The game is a tongue-in-cheek science fiction adventure. The player controls the title character—a not-too-bright, futuristic, Rambo-style law enforcement officer—as he crosses the galaxy on missions for his irate police chief.

==Gameplay==
The player controls Captain Quazar from a third-person, isometric view. The player is able to utilize a variety of futuristic and fantastical guns, missiles, and bombs. Different weapons can be picked up or bought at the beginning, and at certain places within each level. Enemies can also occasionally be interrogated for information, which can open up secret levels and items. The game only allows the player to save at the beginning of each level.

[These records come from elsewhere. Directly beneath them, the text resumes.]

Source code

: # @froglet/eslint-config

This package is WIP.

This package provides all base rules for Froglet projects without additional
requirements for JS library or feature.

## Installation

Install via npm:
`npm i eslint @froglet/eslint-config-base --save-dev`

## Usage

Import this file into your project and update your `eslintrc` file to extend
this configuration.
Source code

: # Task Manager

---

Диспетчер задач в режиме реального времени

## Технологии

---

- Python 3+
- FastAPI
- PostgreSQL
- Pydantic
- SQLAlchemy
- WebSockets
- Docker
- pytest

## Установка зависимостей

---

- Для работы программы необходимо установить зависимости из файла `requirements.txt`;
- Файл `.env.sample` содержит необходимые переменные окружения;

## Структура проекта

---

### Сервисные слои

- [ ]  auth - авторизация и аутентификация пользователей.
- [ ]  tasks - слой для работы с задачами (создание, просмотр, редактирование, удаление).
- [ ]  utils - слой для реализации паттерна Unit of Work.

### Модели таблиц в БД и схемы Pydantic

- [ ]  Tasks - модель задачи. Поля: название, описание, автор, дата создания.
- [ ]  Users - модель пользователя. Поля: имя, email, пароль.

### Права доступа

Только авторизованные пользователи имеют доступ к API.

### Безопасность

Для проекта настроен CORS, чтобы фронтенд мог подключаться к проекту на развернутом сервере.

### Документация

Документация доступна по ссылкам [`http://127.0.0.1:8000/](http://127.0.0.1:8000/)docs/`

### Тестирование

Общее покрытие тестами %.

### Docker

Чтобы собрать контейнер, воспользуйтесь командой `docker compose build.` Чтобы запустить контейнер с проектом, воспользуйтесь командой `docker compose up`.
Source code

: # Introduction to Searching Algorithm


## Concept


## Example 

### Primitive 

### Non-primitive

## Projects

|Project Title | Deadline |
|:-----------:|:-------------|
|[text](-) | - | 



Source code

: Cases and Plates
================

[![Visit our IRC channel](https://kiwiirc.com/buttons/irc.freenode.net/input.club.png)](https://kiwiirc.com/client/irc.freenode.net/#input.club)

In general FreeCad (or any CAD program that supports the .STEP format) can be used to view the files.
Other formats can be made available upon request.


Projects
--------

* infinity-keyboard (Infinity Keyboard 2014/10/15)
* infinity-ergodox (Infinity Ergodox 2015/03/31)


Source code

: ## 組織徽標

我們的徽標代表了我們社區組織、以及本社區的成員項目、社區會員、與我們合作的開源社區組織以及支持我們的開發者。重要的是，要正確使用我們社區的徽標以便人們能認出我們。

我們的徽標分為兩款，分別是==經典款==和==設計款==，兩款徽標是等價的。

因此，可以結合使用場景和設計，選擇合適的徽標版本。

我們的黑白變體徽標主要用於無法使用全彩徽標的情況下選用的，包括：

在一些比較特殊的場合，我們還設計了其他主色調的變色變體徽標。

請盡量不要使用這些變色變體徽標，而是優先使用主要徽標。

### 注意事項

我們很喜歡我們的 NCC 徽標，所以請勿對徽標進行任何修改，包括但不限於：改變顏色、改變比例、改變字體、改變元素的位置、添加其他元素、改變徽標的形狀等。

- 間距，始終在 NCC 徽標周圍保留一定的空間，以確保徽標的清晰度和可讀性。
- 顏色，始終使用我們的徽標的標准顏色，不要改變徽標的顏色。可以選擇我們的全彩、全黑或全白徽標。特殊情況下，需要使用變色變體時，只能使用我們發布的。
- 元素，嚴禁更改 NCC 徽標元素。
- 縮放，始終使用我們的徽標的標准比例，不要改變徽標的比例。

This game will not run on modern operating systems, post Windows 95, unless compatibility mode is toggled for post Windows 95 operating systems.

==Development==
Captain Quazar was Cyclone Studios' first project. For six months, founders Helmut Kobler and Ron Little worked on a basic prototype for the game, Kobler creating the game design in his apartment in Palo Alto, California while Little coded the game in his apartment in East Oakland. They then took the prototype, character designs, and scripts to 3DO, who decided to fund the game.

==Reception==

Upon release of the 3DO version, the four reviewers of Electronic Gaming Monthly applauded the high level of action, cartoonish and humorous graphics, compelling cinemas, and the enormous levels. However, they complained of difficulty with the aiming. A reviewer for Next Generation agreed that the aiming does not work well due to a combination of tricky controls and the unusual perspective, and found that the humor falls flat. He additionally criticized that while the level design is often ingenious, the difficulty is much too high, and concluded the game is "not offensive, or even in the groan category, just dull, like some cousin at the family reunion who's the only one laughing at all his jokes." GamePros review came several months late, with the explanation that the magazine had never received a review copy of the game, but was much more enthusiastic than EGM and Next Generation. Reviewer Scary Larry called it "one of the best action games on the 3DO", commenting positively on the humor, graphics effects, music, sound effects, large amount of content, and fun gameplay, though like the other critics he acknowledged that the aiming is tough to get a handle on. Power Unlimited gave a score of 85% summarizing: "Cheesy platform/shooting game with top graphics, top sound and a two-player option. The levels are very large and the action is especially fun with two players."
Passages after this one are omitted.